Start of Block

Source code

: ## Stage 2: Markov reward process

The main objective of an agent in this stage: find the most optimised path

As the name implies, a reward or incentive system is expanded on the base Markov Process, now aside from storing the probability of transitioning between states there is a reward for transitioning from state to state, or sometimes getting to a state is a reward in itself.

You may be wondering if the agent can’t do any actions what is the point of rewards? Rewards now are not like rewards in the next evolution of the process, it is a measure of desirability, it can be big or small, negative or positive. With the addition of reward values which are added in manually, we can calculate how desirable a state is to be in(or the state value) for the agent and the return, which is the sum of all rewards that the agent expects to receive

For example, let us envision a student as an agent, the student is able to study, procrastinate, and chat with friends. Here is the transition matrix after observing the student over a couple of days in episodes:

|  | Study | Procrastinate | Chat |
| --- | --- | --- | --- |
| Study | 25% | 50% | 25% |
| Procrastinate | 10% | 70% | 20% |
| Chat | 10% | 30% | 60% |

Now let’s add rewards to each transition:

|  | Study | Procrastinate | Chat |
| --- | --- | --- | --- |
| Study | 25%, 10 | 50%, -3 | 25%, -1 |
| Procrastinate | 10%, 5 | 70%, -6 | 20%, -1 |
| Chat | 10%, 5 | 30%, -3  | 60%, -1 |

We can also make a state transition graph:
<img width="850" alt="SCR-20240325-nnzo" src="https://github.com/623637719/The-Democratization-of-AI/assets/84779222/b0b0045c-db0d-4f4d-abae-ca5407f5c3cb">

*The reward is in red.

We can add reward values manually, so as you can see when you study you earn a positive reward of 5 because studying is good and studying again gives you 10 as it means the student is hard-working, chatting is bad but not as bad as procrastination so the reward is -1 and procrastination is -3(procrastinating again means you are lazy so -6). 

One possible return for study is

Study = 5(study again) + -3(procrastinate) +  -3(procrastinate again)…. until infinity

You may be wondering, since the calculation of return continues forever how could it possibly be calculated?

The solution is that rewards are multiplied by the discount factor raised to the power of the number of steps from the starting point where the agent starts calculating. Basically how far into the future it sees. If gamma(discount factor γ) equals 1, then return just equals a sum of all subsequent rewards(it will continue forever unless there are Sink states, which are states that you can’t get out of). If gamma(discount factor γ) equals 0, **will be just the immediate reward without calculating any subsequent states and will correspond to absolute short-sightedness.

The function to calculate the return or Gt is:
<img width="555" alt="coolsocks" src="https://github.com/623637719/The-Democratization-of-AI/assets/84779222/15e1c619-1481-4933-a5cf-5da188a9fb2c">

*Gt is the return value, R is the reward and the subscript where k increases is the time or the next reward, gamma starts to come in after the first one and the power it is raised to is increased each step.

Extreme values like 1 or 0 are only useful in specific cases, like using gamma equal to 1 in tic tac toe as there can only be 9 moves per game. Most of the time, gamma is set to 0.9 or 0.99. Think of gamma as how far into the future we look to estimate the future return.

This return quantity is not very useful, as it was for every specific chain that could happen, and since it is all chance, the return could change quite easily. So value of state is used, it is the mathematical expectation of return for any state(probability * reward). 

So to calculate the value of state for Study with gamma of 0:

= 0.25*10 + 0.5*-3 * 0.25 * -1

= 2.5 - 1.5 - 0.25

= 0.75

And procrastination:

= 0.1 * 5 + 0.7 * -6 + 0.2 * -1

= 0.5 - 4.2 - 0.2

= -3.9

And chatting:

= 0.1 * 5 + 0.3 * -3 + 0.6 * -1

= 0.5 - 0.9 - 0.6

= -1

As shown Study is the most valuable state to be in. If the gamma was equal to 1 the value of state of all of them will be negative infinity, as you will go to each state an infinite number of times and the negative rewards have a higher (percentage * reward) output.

End of Block

Requirement:
Each line from the top of the entries above through the line containing "As the name" must be transcribed exactly, and no other line may appear.

Answer space:
Source code

: ## Stage 2: Markov reward process

The main objective of an agent in this stage: find the most optimised path

As the name implies, a reward or incentive system is expanded on the base Markov Process, now aside from storing the probability of transitioning between states there is a reward for transitioning from state to state, or sometimes getting to a state is a reward in itself.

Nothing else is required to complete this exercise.